● **TASK REQUIREMENTS**
With the pictures omitted, write out all of the listing exactly.

● **DATASET EXCERPTS**
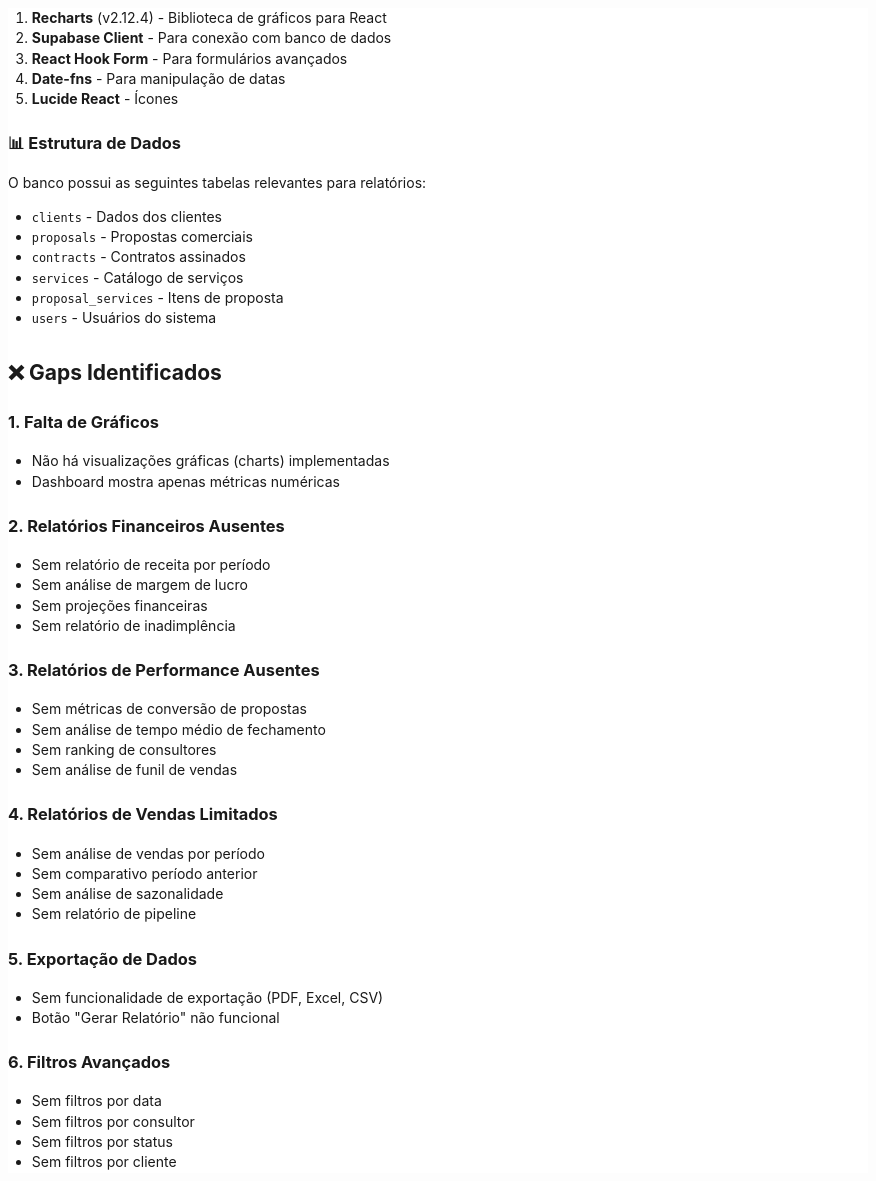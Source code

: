1. **Recharts** (v2.12.4) - Biblioteca de gráficos para React
2. **Supabase Client** - Para conexão com banco de dados
3. **React Hook Form** - Para formulários avançados
4. **Date-fns** - Para manipulação de datas
5. **Lucide React** - Ícones

### 📊 Estrutura de Dados

O banco possui as seguintes tabelas relevantes para relatórios:

- `clients` - Dados dos clientes
- `proposals` - Propostas comerciais
- `contracts` - Contratos assinados
- `services` - Catálogo de serviços
- `proposal_services` - Itens de proposta
- `users` - Usuários do sistema

## ❌ Gaps Identificados

### 1. Falta de Gráficos
- Não há visualizações gráficas (charts) implementadas
- Dashboard mostra apenas métricas numéricas

### 2. Relatórios Financeiros Ausentes
- Sem relatório de receita por período
- Sem análise de margem de lucro
- Sem projeções financeiras
- Sem relatório de inadimplência

### 3. Relatórios de Performance Ausentes
- Sem métricas de conversão de propostas
- Sem análise de tempo médio de fechamento
- Sem ranking de consultores
- Sem análise de funil de vendas

### 4. Relatórios de Vendas Limitados
- Sem análise de vendas por período
- Sem comparativo período anterior
- Sem análise de sazonalidade
- Sem relatório de pipeline

### 5. Exportação de Dados
- Sem funcionalidade de exportação (PDF, Excel, CSV)
- Botão "Gerar Relatório" não funcional

### 6. Filtros Avançados
- Sem filtros por data
- Sem filtros por consultor
- Sem filtros por status
- Sem filtros por cliente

● **PROBLEM SOLUTION**
Source code

:1. **Recharts** (v2.12.4) - Biblioteca de gráficos para React
2. **Supabase Client** - Para conexão com banco de dados
3. **React Hook Form** - Para formulários avançados
4. **Date-fns** - Para manipulação de datas
5. **Lucide React** - Ícones

### 📊 Estrutura de Dados

O banco possui as seguintes tabelas relevantes para relatórios:

- `clients` - Dados dos clientes
- `proposals` - Propostas comerciais
- `contracts` - Contratos assinados
- `services` - Catálogo de serviços
- `proposal_services` - Itens de proposta
- `users` - Usuários do sistema

## ❌ Gaps Identificados

### 1. Falta de Gráficos
- Não há visualizações gráficas (charts) implementadas
- Dashboard mostra apenas métricas numéricas

### 2. Relatórios Financeiros Ausentes
- Sem relatório de receita por período
- Sem análise de margem de lucro
- Sem projeções financeiras
- Sem relatório de inadimplência

### 3. Relatórios de Performance Ausentes
- Sem métricas de conversão de propostas
- Sem análise de tempo médio de fechamento
- Sem ranking de consultores
- Sem análise de funil de vendas

### 4. Relatórios de Vendas Limitados
- Sem análise de vendas por período
- Sem comparativo período anterior
- Sem análise de sazonalidade
- Sem relatório de pipeline

### 5. Exportação de Dados
- Sem funcionalidade de exportação (PDF, Excel, CSV)
- Botão "Gerar Relatório" não funcional

### 6. Filtros Avançados
- Sem filtros por data
- Sem filtros por consultor
- Sem filtros por status
- Sem filtros por cliente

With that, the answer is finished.